◆ Exercise goal:
Only a number is wanted: how many lines in the listing contain the word "como"?

◆ Entries provided:
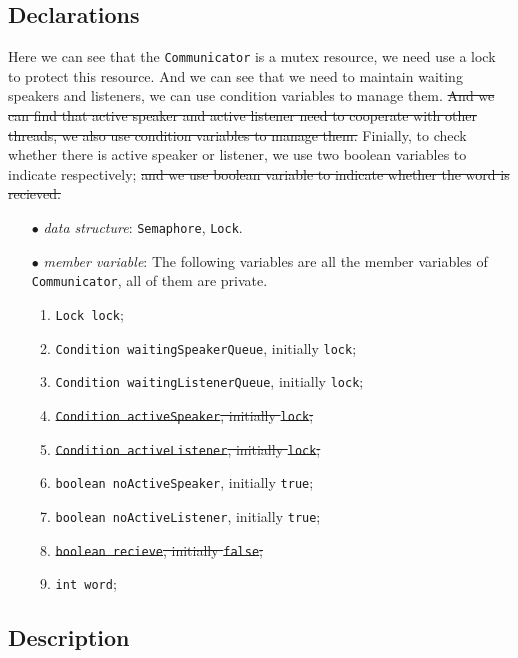\documentclass{article}
\begin{document}
\begin{spacing}{1.1}
\subsection{Declarations}
Here we can see that the \texttt{Communicator} is a mutex resource, we need use
a lock to protect this resource. And we can see that we need to maintain waiting
speakers and listeners, we can use condition variables to manage them. {\color{red}\sout{And we 
can find that active speaker and active listener need to cooperate with other
threads, we also use condition variables to manage them.}} Finially, to check whether
there is active speaker or listener, we use two boolean variables to indicate 
respectively; {\color{red}\sout{and we use boolean variable to indicate whether the word is recieved.}}
\begin{enumerate}
  \item[$\bullet$] \textit{data structure}: \texttt{Semaphore}, \texttt{Lock}.
  \item[$\bullet$] \textit{member variable}:
    The following variables are all the member variables of \texttt{Communicator},
    all of them are private. 
    \begin{enumerate}
      \item \texttt{Lock lock};
      \item \texttt{Condition waitingSpeakerQueue}, initially \texttt{lock};
      \item \texttt{Condition waitingListenerQueue}, initially \texttt{lock};
      \item {\color{red}\sout{\texttt{Condition activeSpeaker}, initially \texttt{lock};}}
      \item {\color{red}\sout{\texttt{Condition activeListener}, initially \texttt{lock};}}
      \item \texttt{boolean noActiveSpeaker}, initially \texttt{true};
      \item \texttt{boolean noActiveListener}, initially \texttt{true};
      \item {\color{red}\sout{\texttt{boolean recieve}, initially \texttt{false};}}
      \item \texttt{int word};
    \end{enumerate}
\end{enumerate}

\subsection{Description}


\end{spacing}
\end{document}
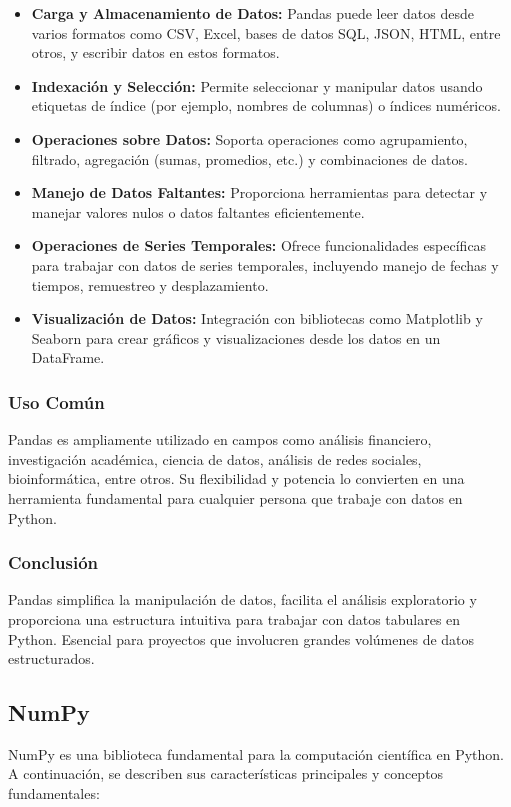 \documentclass[conference]{IEEEtran}
\begin{document}
    \begin{itemize}
      \item \textbf{Carga y Almacenamiento de Datos:}
        Pandas puede leer datos desde varios formatos como CSV, Excel, bases de datos SQL, JSON, HTML, entre otros, y escribir datos en estos formatos.
      \item \textbf{Indexación y Selección:}
        Permite seleccionar y manipular datos usando etiquetas de índice (por ejemplo, nombres de columnas) o índices numéricos.
      \item \textbf{Operaciones sobre Datos:}
        Soporta operaciones como agrupamiento, filtrado, agregación (sumas, promedios, etc.) y combinaciones de datos.
      \item \textbf{Manejo de Datos Faltantes:}
        Proporciona herramientas para detectar y manejar valores nulos o datos faltantes eficientemente.
      \item \textbf{Operaciones de Series Temporales:}
        Ofrece funcionalidades específicas para trabajar con datos de series temporales, incluyendo manejo de fechas y tiempos, remuestreo y desplazamiento.
      \item \textbf{Visualización de Datos:}
        Integración con bibliotecas como Matplotlib y Seaborn para crear gráficos y visualizaciones desde los datos en un DataFrame.
    \end{itemize}
    
    \subsubsection*{Uso Común}
    Pandas es ampliamente utilizado en campos como análisis financiero, investigación académica, ciencia de datos, análisis de redes sociales, bioinformática, entre otros. Su flexibilidad y potencia lo convierten en una herramienta fundamental para cualquier persona que trabaje con datos en Python.
    
    \subsubsection*{Conclusión}
    Pandas simplifica la manipulación de datos, facilita el análisis exploratorio y proporciona una estructura intuitiva para trabajar con datos tabulares en Python. Esencial para proyectos que involucren grandes volúmenes de datos estructurados.
    
    \subsection{NumPy}
    NumPy es una biblioteca fundamental para la computación científica en Python. A continuación, se describen sus características principales y conceptos fundamentales:
    
\end{document}
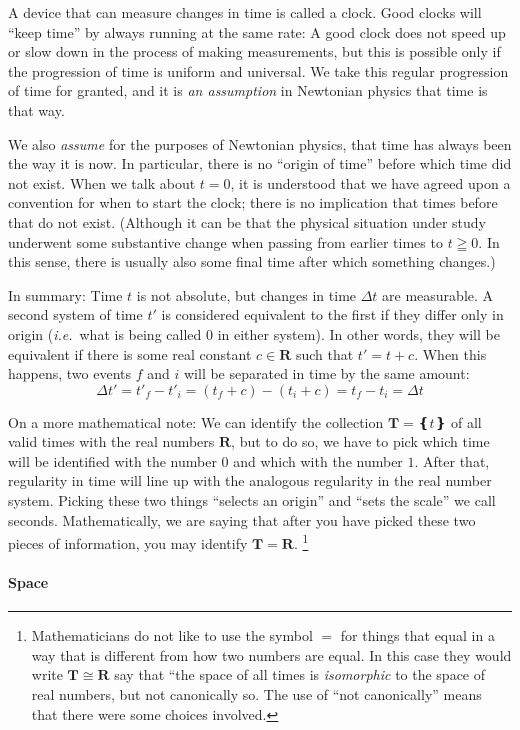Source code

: A device that can measure changes in time is called a clock. Good clocks will “keep time” by always running at the same rate: A good clock does not speed up or slow down in the process of making measurements, but this is possible only if the progression of time is uniform and universal. 
We take this regular progression of time for granted, and it is {\em an assumption} in Newtonian physics that time is that way. 

We also {\em assume} for the purposes of Newtonian physics, that time has always been the way it is now. In particular, there is no “origin of time” before which time did not exist. When we talk about $t=0$, it is understood that we have agreed upon a convention for when to start the clock; there is no implication that times before that do not exist. (Although it can be that the physical situation under study underwent some substantive change when passing from earlier times to $t ≧ 0$. In this sense, there is usually also some final time after which something changes.)

In summary: Time $t$ is not absolute, but changes in time $Δt$ are measurable. A second system of time $t'$ is considered equivalent to the first if they differ only in origin ({\it i.e.}\ what is being called $0$ in either system). In other words, they will be equivalent if there is some real constant $c∈ 𝐑$ such that $t'  = t+ c$. When this happens, two events $f$ and $i$ will be separated in time by the same amount:
$$
Δt' = t'_f - t'_i = (t_f +c) - (t_i +c) = t_f-t_i =Δt 
$$

On a more mathematical note: We can identify the collection $𝐓 = ❴t❵$ of all valid times with the real numbers $𝐑$, but to do so, we have to pick which time will be identified with the number $0$ and which with the number $1$. After that, regularity in time will line up with the analogous regularity in the real number system. Picking these two things “selects an origin” and “sets the scale” we call seconds. Mathematically, we are saying that after you have picked these two pieces of information, you may identify $𝐓 = 𝐑$. \footnote{Mathematicians do not like to use the symbol $=$ for things that equal in a way that is different from how two numbers are equal. In this case they would write $𝐓 ≅ 𝐑$ say that “the space of all times is {\em isomorphic} to the space of real numbers, but not canonically so. The use of “not canonically” means that there were some choices involved.}



\paragraph{Space}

◆ Exercise response:
4